5 Replies to “It’s Probably Nothing”

  1. They voted for it they can suffer through it…they will be fine.I have been seeing a few videos on youtube posted by all kinds of people that sept 27 2016 is supposed to be some sort of collapse of the american dollar or the economy or something its weird becasue its such a specific date.
    I dont beleive it but hmmm you never know i guess.

  2. I see Oregone has been fully Californicated … par-tay is OVER all you dope-smoking Oregon LOONS ! You “escaped” the rat-race of California … only to create a whole new mess. Brilliant.

  3. How timely. I just hit the ‘send’ button on a letter to our local paper regarding this very issue.
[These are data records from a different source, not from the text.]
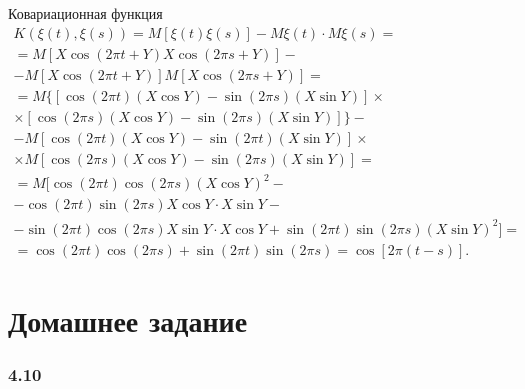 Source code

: \begin{enumerate}[label=\alph*)]
  Ковариационная функция
  \begin{gather*}
    K \left( \xi \left( t \right), \xi \left( s \right) \right) =
    M \left[ \xi \left( t \right) \xi \left( s \right) \right] -
    M \xi \left( t \right) \cdot M \xi \left( s \right) = \\
    = M \left[ X \cos \left( 2 \pi t + Y \right) X \cos \left( 2 \pi s + Y \right) \right] - \\
    - M \left[ X \cos \left( 2 \pi t + Y \right) \right]
    M \left[ X \cos \left( 2 \pi s + Y \right) \right] = \\
    = M\{ \left[
      \cos \left( 2 \pi t \right) \left( X \cos Y \right) -
      \sin \left( 2 \pi s \right) \left( X \sin Y \right) \right] \times \\
      \times \left[ \cos \left( 2 \pi s \right) \left( X \cos Y \right) -
      \sin \left( 2 \pi s \right) \left( X \sin Y \right) \right] \} - \\
    - M \left[
      \cos \left( 2 \pi t \right) \left( X \cos Y \right) -
      \sin \left( 2 \pi t \right) \left( X \sin Y \right) \right] \times \\
    \times M \left[ \cos \left( 2 \pi s \right) \left( X \cos Y \right) -
      \sin \left( 2 \pi s \right) \left( X \sin Y \right) \right] = \\
    = M[
      \cos \left( 2 \pi t \right) \cos \left( 2 \pi s \right) \left( X \cos Y \right)^2 - \\
      - \cos \left( 2 \pi t \right) \sin \left( 2 \pi s \right) X \cos Y \cdot X \sin Y - \\
      - \sin \left( 2 \pi t \right) \cos \left( 2 \pi s \right) X \sin Y \cdot X \cos Y +
      \sin \left( 2 \pi t \right) \sin \left( 2 \pi s \right) \left( X \sin Y \right)^2 ] = \\
    = \cos \left( 2 \pi t \right) \cos \left( 2 \pi s \right) +
    \sin \left( 2 \pi t \right) \sin \left( 2 \pi s \right) =
    \cos \left[ 2 \pi \left( t - s \right) \right].
  \end{gather*}
\end{enumerate}

\section*{Домашнее задание}

\subsubsection*{4.10}


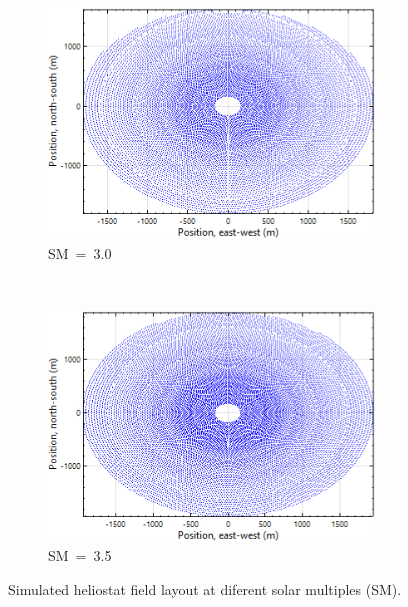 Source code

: \begin{figure}[!htbp]
\par\medskip %
                
        \begin{subfigure}[b]{0.5\textwidth}
                \centering
                \includegraphics[width=0.95\textwidth]{FIG/SM30}
                \caption{SM~=~3.0}\label{SM3.0}
        \end{subfigure}%
        ~
        \begin{subfigure}[b]{0.5\textwidth}
                \centering
                \includegraphics[width=0.95\textwidth]{FIG/SM35}
                \caption{SM~=~3.5}\label{SM3.5}
        \end{subfigure}
        \caption[Simulated heliostat field layout at diferent solar multiples (SM).]{Simulated heliostat field layout at diferent solar multiples (SM).}\label{SM}
\end{figure}
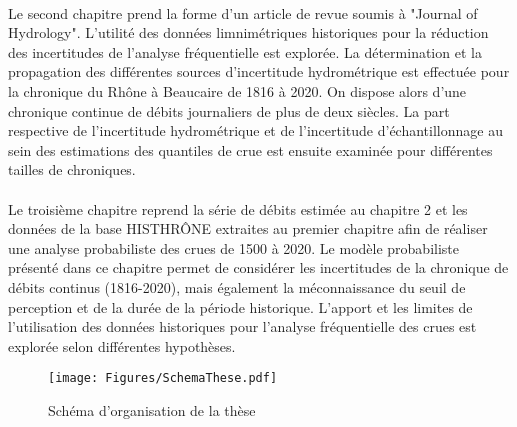 \documentclass[11pt]{article}
\begin{document}
	\paragraph{} Le second chapitre prend la forme d'un article de revue soumis à "Journal of Hydrology". L'utilité des données limnimétriques historiques pour la réduction des incertitudes de l'analyse fréquentielle est explorée. La détermination et la propagation des différentes sources d'incertitude hydrométrique est effectuée pour la chronique du Rhône à Beaucaire de 1816 à 2020. On dispose alors d'une chronique continue de débits journaliers de plus de deux siècles. La part respective de l'incertitude hydrométrique et de l'incertitude d'échantillonnage au sein des estimations des quantiles de crue est ensuite examinée pour différentes tailles de chroniques. 
	
	\paragraph{} Le troisième chapitre reprend la série de débits estimée au chapitre 2 et les données de la base HISTHRÔNE extraites au premier chapitre afin de réaliser une analyse probabiliste des crues de 1500 à 2020. Le modèle probabiliste présenté dans ce chapitre permet de considérer les incertitudes de la chronique de débits continus (1816-2020), mais également la méconnaissance du seuil de perception et de la durée de la période historique. L'apport et les limites de l'utilisation des données historiques pour l'analyse fréquentielle des crues est explorée selon différentes hypothèses. 
	

\begin{figure}[h]
	\centering
	\texttt{[image: Figures/SchemaThese.pdf]}	
	\caption{Schéma d'organisation de la thèse}
	\label{fig:SchemaThese}
\end{figure}

\FloatBarrier

\newpage

\printbibliography
\end{document}
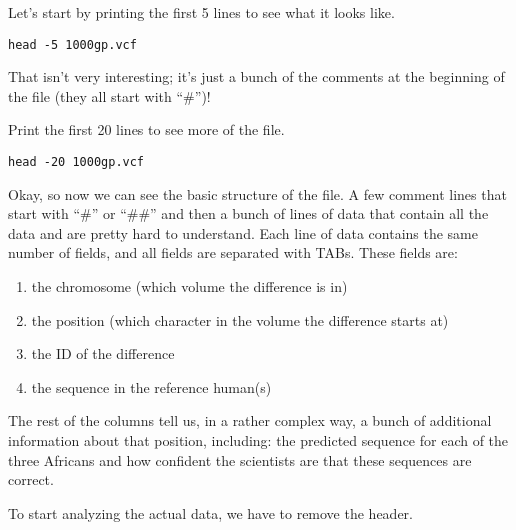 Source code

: \begin{steps}
Let's start by printing the first 5 lines to see what it looks like.
\begin{lstlisting}
head -5 1000gp.vcf
\end{lstlisting}
\end{steps}

\begin{note}
That isn't very interesting; it's just a bunch of the comments at the beginning of the file (they all start with ``#'')! 
\end{note}

\begin{steps}
Print the first 20 lines to see more of the file.
\begin{lstlisting}
head -20 1000gp.vcf
\end{lstlisting}
\end{steps}

\begin{note}
Okay, so now we can see the basic structure of the file. A few comment lines that start with ``#'' or ``##'' and then a bunch of lines of data that contain all the data and are pretty hard to understand. Each line of data contains the same number of fields, and all fields are separated with TABs. These fields are:
\begin{enumerate}[style=multiline,labelindent=0cm,align=left,leftmargin=0.5cm]
\item the chromosome (which volume the difference is in)
\item the position (which character in the volume the difference starts at)
\item the ID of the difference
\item the sequence in the reference human(s)
\end{enumerate}
The rest of the columns tell us, in a rather complex way, a bunch of additional information about that position, including: the predicted sequence for each of the three Africans and how confident the scientists are that these sequences are correct.

To start analyzing the actual data, we have to remove the header.
\end{note}


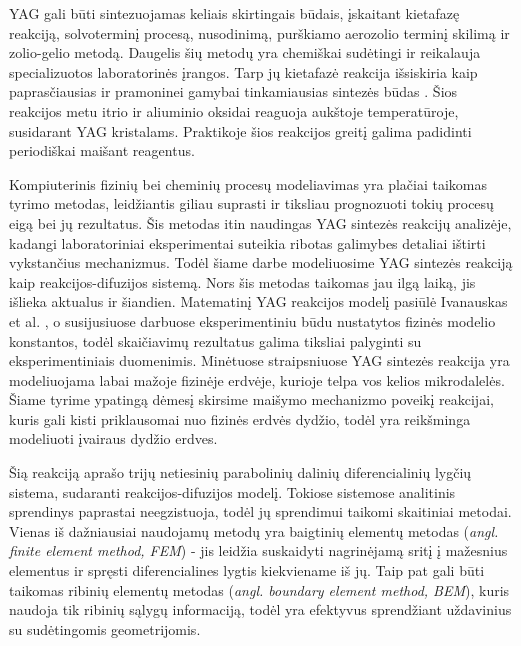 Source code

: \documentclass[]{VUMIFTemplateClass}
\begin{document}
YAG gali būti sintezuojamas keliais skirtingais būdais, įskaitant kietafazę reakciją, solvoterminį procesą, nusodinimą, purškiamo aerozolio terminį skilimą ir zolio-gelio metodą. Daugelis šių metodų yra chemiškai sudėtingi ir reikalauja specializuotos laboratorinės įrangos. Tarp jų kietafazė reakcija išsiskiria kaip paprasčiausias ir pramoninei gamybai tinkamiausias sintezės būdas \cite{zhangNovelSynthesisYAG2005}. Šios reakcijos metu itrio ir aliuminio oksidai reaguoja aukštoje temperatūroje, susidarant YAG kristalams. Praktikoje šios reakcijos greitį galima padidinti periodiškai maišant reagentus.

Kompiuterinis fizinių bei cheminių procesų modeliavimas yra plačiai taikomas tyrimo metodas, leidžiantis giliau suprasti ir tiksliau prognozuoti tokių procesų eigą bei jų rezultatus. Šis metodas itin naudingas YAG sintezės reakcijų analizėje, kadangi laboratoriniai eksperimentai suteikia ribotas galimybes detaliai ištirti vykstančius mechanizmus. Todėl šiame darbe modeliuosime YAG sintezės reakciją kaip reakcijos-difuzijos sistemą. Nors šis metodas taikomas jau ilgą laiką, jis išlieka aktualus ir šiandien. Matematinį YAG reakcijos modelį pasiūlė Ivanauskas et al. \cite{ivanauskasModellingSolidState2005}, o susijusiuose darbuose \cite{ivanauskasComputationalModellingYAG2009,mackeviciusCloserLookComputer2012} eksperimentiniu būdu nustatytos fizinės modelio konstantos, todėl skaičiavimų rezultatus galima tiksliai palyginti su eksperimentiniais duomenimis. Minėtuose straipsniuose YAG sintezės reakcija yra modeliuojama labai mažoje fizinėje erdvėje, kurioje telpa vos kelios mikrodalelės. Šiame tyrime ypatingą dėmesį skirsime maišymo mechanizmo poveikį reakcijai, kuris gali kisti priklausomai nuo fizinės erdvės dydžio, todėl yra reikšminga modeliuoti įvairaus dydžio erdves.

Šią reakciją aprašo trijų netiesinių parabolinių dalinių diferencialinių lygčių sistema, sudaranti reakcijos-difuzijos modelį. Tokiose sistemose analitinis sprendinys paprastai neegzistuoja, todėl jų sprendimui taikomi skaitiniai metodai. Vienas iš dažniausiai naudojamų metodų yra baigtinių elementų metodas (\textit{angl. finite element method, FEM}) - jis leidžia suskaidyti nagrinėjamą sritį į mažesnius elementus ir spręsti diferencialines lygtis kiekviename iš jų. Taip pat gali būti taikomas ribinių elementų metodas (\textit{angl. boundary element method, BEM}), kuris naudoja tik ribinių sąlygų informaciją, todėl yra efektyvus sprendžiant uždavinius su sudėtingomis geometrijomis.
\end{document}
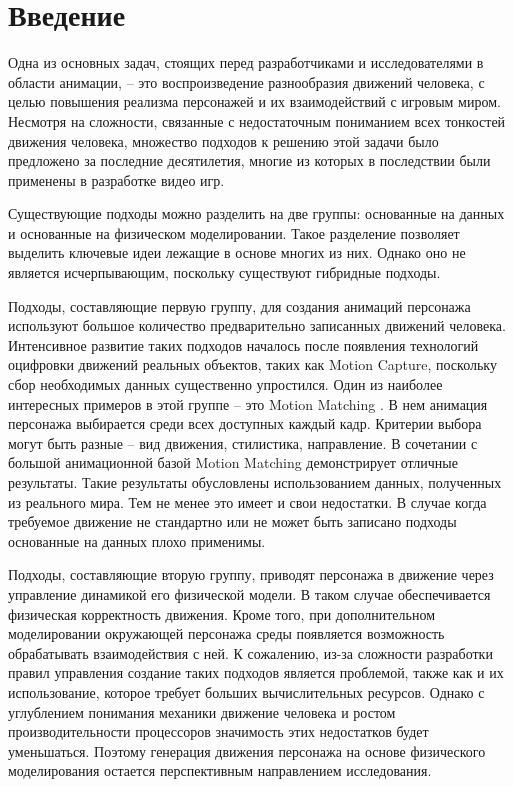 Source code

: \section{Введение}

Одна из основных задач, стоящих перед разработчиками и исследователями в области анимации, -- это воспроизведение разнообразия движений человека, с целью повышения реализма персонажей и их взаимодействий с игровым миром. Несмотря на сложности, связанные с недостаточным пониманием всех тонкостей движения человека, множество подходов к решению этой задачи было предложено за последние десятилетия, многие из которых в последствии были применены в разработке видео игр.

Существующие подходы можно разделить на две группы: основанные на данных и основанные на физическом моделировании. Такое разделение позволяет выделить ключевые идеи лежащие в основе многих из них. Однако оно не является исчерпывающим, поскольку существуют гибридные подходы.

Подходы, составляющие первую группу, для создания анимаций персонажа используют большое количество предварительно записанных движений человека. Интенсивное развитие таких подходов началось после появления технологий оцифровки движений реальных объектов, таких как Motion Capture, поскольку сбор необходимых данных существенно упростился. Один из наиболее интересных примеров в этой группе -- это Motion Matching \cite{MotionMatching}. В нем анимация персонажа выбирается среди всех доступных каждый кадр. Критерии выбора могут быть разные -- вид движения, стилистика, направление. В сочетании с большой анимационной базой Motion Matching демонстрирует отличные результаты. Такие результаты обусловлены использованием данных, полученных из реального мира. Тем не менее это имеет и свои недостатки. В случае когда требуемое движение не стандартно или не может быть записано подходы основанные на данных плохо применимы.

Подходы, составляющие вторую группу, приводят персонажа в движение через управление динамикой его физической модели. В таком случае обеспечивается физическая корректность движения. Кроме того, при дополнительном моделировании окружающей персонажа среды появляется возможность обрабатывать взаимодействия с ней. К сожалению, из-за сложности разработки правил управления создание таких подходов является проблемой, также как и их использование, которое требует больших вычислительных ресурсов. Однако с углублением понимания механики движение человека и ростом производительности процессоров значимость этих недостатков будет уменьшаться. Поэтому генерация движения персонажа на основе физического моделирования остается перспективным направлением исследования.

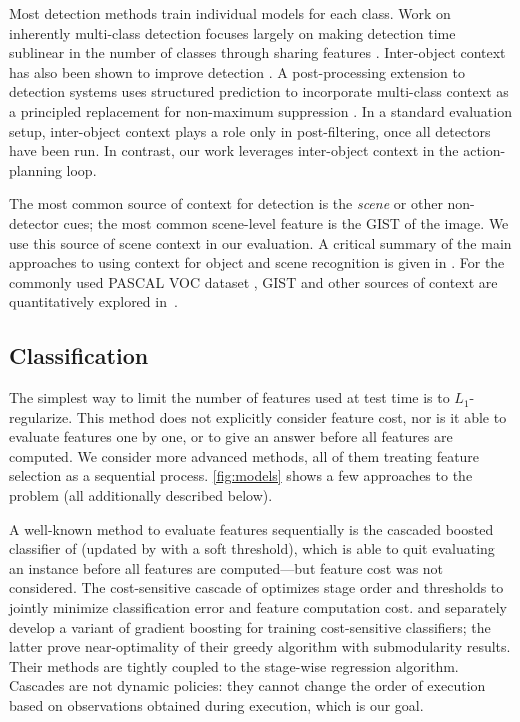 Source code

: Most detection methods train individual models for each class.
Work on inherently multi-class detection focuses largely on making detection time sublinear in the number of classes through sharing features \parencite{Torralba2007,Fan2005}.
Inter-object context has also been shown to improve detection \parencite{Torralba2004}.
A post-processing extension to detection systems uses structured prediction to incorporate multi-class context as a principled replacement for non-maximum suppression \parencite{Desai2009}.
In a standard evaluation setup, inter-object context plays a role only in post-filtering, once all detectors have been run.
In contrast, our work leverages inter-object context in the action-planning loop.

The most common source of context for detection is the \emph{scene} or other non-detector cues; the most common scene-level feature is the GIST \parencite{Oliva-IJCV-2001} of the image.
We use this source of scene context in our evaluation.
A critical summary of the main approaches to using context for object and scene recognition is given in \parencite{Galleguillos2010}.
For the commonly used PASCAL VOC dataset \parencite{pascal-voc-2010}, GIST and other sources of context are quantitatively explored in~\parencite{Divvala2009}.

\subsection{Classification}



The simplest way to limit the number of features used at test time is to $L_1$-regularize.
This method does not explicitly consider feature cost, nor is it able to evaluate features one by one, or to give an answer before all features are computed.
We consider more advanced methods, all of them treating feature selection as a sequential process.
\autoref{fig:models} shows a few approaches to the problem (all additionally described below).

A well-known method to evaluate features sequentially is the cascaded boosted classifier of \cite{Viola2004} (updated by \cite{Bourdev-CVPR-2005} with a soft threshold), which is able to quit evaluating an instance before all features are computed---but feature cost was not considered.
The cost-sensitive cascade of \cite{Chen-AISTATS-2012} optimizes stage order and thresholds to jointly minimize classification error and feature computation cost.
\cite{Xu-ICML-2012} and \cite{Grubb-AISTATS-2012} separately develop a variant of gradient boosting for training cost-sensitive classifiers; the latter prove near-optimality of their greedy algorithm with submodularity results.
Their methods are tightly coupled to the stage-wise regression algorithm.
Cascades are not dynamic policies: they cannot change the order of execution based on observations obtained during execution, which is our goal.


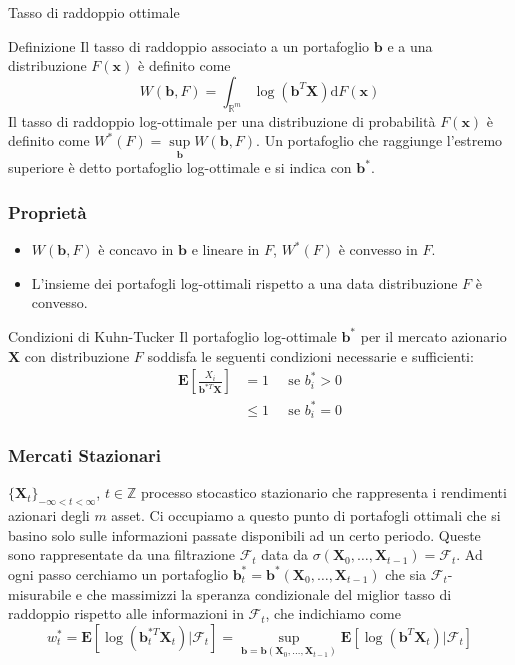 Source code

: \documentclass{beamer}
\theoremstyle{plain}
\theoremstyle{definition}
\theoremstyle{remark}
\newcommand{\R}{\mathbb{R}}
\newcommand{\Z}{\mathbb{Z}}
\newcommand{\dFX}{\text{d}F(\bm{x})}
\newcommand{\X}{\bm{X}}
\newcommand{\B}{\bm{b}}
\newcommand{\F}{\mathcal{F}}
\newcommand{\E}{\mathbf{E}}
\begin{document}
\begin{frame}{Tasso di raddoppio ottimale}
	\begin{block}{Definizione}
		Il tasso di raddoppio associato a un portafoglio $\bm{b}$ e a una distribuzione $F(\bm{x})$ è definito come
		\begin{equation*}
		W(\bm{b},F) = \int_{\R^m}{\log(\bm{b}^T\bm{X})\dFX}
		\end{equation*}
		Il tasso di raddoppio log-ottimale per una distribuzione di probabilità $F(\bm{x})$ è definito come $
		W^*(F) = \sup\limits_{\bm{b}}W(\bm{b},F)$.\newline
		Un portafoglio che raggiunge l'estremo superiore è detto portafoglio log-ottimale e si indica con $\bm{b}^*$.
	\end{block}
\end{frame}

\begin{frame}[label=KT]
	\frametitle{Proprietà}
	\begin{itemize}
		\item $W(\B,F)$ è concavo in $\B$ e lineare in $F$, $W^*(F)$ è convesso in $F$.
		\item L'insieme dei portafogli log-ottimali rispetto a una data distribuzione $F$ è convesso.
	\end{itemize}
	\begin{block}{Condizioni di Kuhn-Tucker}
		Il portafoglio log-ottimale $\B^*$ per il mercato azionario $\X$ con distribuzione $F$ soddisfa le seguenti condizioni necessarie e sufficienti:
		\begin{equation*}
		\begin{split}
		\mathbf{E}\left[\frac{X_i}{\B^{*T}\X}\right] & = 1 \;\;\;\;\; \text{se } b_i^*>0\\
		& \leq 1 \;\;\;\;\; \text{se } b_i^*=0
		\end{split}
		\end{equation*}
	\end{block}
	\hyperlink{KTdim}{}
\end{frame}


\begin{frame}
	\frametitle{Mercati Stazionari}
	 $\{\X_t\}_{-\infty<t<\infty}$, $t\in \Z$ processo stocastico stazionario che rappresenta i rendimenti azionari degli $m$ asset.\newline
	 Ci occupiamo a questo punto di portafogli ottimali che si basino solo sulle informazioni passate disponibili ad un certo periodo. Queste sono rappresentate da una filtrazione $\F_t$ data da $\sigma(\X_0,\ldots,\X_{t-1})= \F_t$. Ad ogni passo cerchiamo un portafoglio $\B_t^*=\B^*(\X_0,\ldots,\X_{t-1})$ che sia $\F_t$-misurabile e che massimizzi la speranza condizionale del miglior tasso di raddoppio rispetto alle informazioni in $\mathcal{F}_t$, che indichiamo come
	 	\begin{equation*}
	 	w_t^*=\E[\log(\B_t^{*T}\X_t)|\F_t] = \sup\limits_{\bm{b}=\B(\X_0,\ldots, \X_{t-1})}\E[\log(\B^T\X_t)|\F_t]	 	
	 	\end{equation*}
\end{frame}
\end{document}
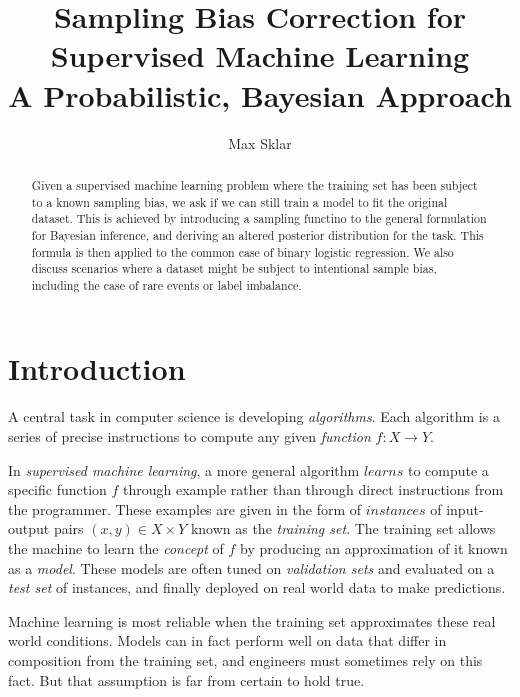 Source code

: \documentclass[twoside]{article}
\begin{document}
\parindent=0in
\parskip=12pt


\title{
  Sampling Bias Correction for Supervised Machine Learning \\
  \large{
    A  Probabilistic, Bayesian Approach
  }
}

\author{Max Sklar}

\maketitle
\thispagestyle{empty}

\begin{abstract}
Given a supervised machine learning problem where the training set has been subject to a known sampling bias, we ask if we can still train a model to fit the original dataset. This is achieved by introducing a sampling functino to the general formulation for Bayesian inference, and deriving an altered posterior distribution for the task. This formula is then applied to the common case of binary logistic regression. We also discuss scenarios where a dataset might be subject to intentional sample bias, including the case of rare events or label imbalance.
\end{abstract}

\section{Introduction}
\label{section:introduction}

A central task in computer science is developing \textit{algorithms}. Each algorithm is a series of precise instructions to compute any given \textit{function} \(f: X \to Y\).

In \textit{supervised machine learning}, a more general algorithm \(learns\) to compute a specific function \(f\) through example rather than through direct instructions from the programmer. These examples are given in the form of \(instances\) of input-output pairs \((x, y) \in X \times Y\) known as the \textit{training set}. The training set allows the machine to learn the \textit{concept} of \(f\) by producing an approximation of it known as a \textit{model}. These models are often tuned on \textit{validation sets} and evaluated on a \textit{test set} of instances, and finally deployed on real world data to make predictions.

Machine learning is most reliable when the training set approximates these real world conditions. Models can in fact perform well on data that differ in composition from the training set, and engineers must sometimes rely on this fact. But that assumption is far from certain to hold true.
\end{document}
A local lefty had written about her version of a ‘pension crisis’ and I responded.
    In her letter she claims “we will have seniors living under bridges and eating out of garbage cans… unless “everyone has a defined benefit pension” or that we rely on the “greater financial clout and expertise” of government to “provide a guaranteed option for Canadians without a workplace pension”.
    Here’s my pubic response to her:
    Dear Editor
    While Ms. Fox and I agree there is a ‘pension crisis’ in Canada, our perspective could hardly be more different.
    While she sees Canadians as being incapable of planning and saving for their future, I see unfunded pension liabilities that burden and threaten our ability to save. Former Prime Minister Harper recognized that people begin contributing later than in the past while living on pension earnings for a much longer time, necessitating a slight increase in year of eligibility for a future generation. Prime Minister Trudeau rolled back that legislation while mandating an increase in contribution levels by both employee and employer.
    More than 3.6 million government employees (StatsCan 2011) enjoy the prospect of a fully indexed, defined benefit pension plan. Provincially, Ontario alone has over 1 million public employees. Every additional dollar contributed by them will be matched with a dollar from their employer, the Canadian taxpayer.
    Millions of prudent, careful savers, many of whom have no pension plan, will be taxed to improve the latter years of those with generous, guaranteed defined benefit pensions. Unfunded public pension liabilities are estimated to exceed $300 billion or more than $9,000 for every Canadian man, woman and child. Ms. Fox ludicrously claims that we are all ‘subsidized’ due to unpaid tax on our personal savings being “owed to society”.
    Has she conveniently forgotten that those savings are taxed as they are withdrawn? Left to such minds, Canada would eventually resemble Venezuela.

  4. “It’s a little bit like a Ponzi scheme,” the chair of the Oregon Investment Council says.
    Take out “a little bit like” and you’ll be much closer to the truth.
    Nothing good can ever come out of a scheme coercively imposed.

  5. my savings were the result of me making good decisions. I was taxed at over 50% of my income and the money saved was money that was already taxed. the government with their inflationary policies has reduced the value of my investments and are now taxing it as new income. there is no incentive for any intelligent person to invest. if you can hide some wealth you will be able to spend it at whatever value the government has created for your dollar.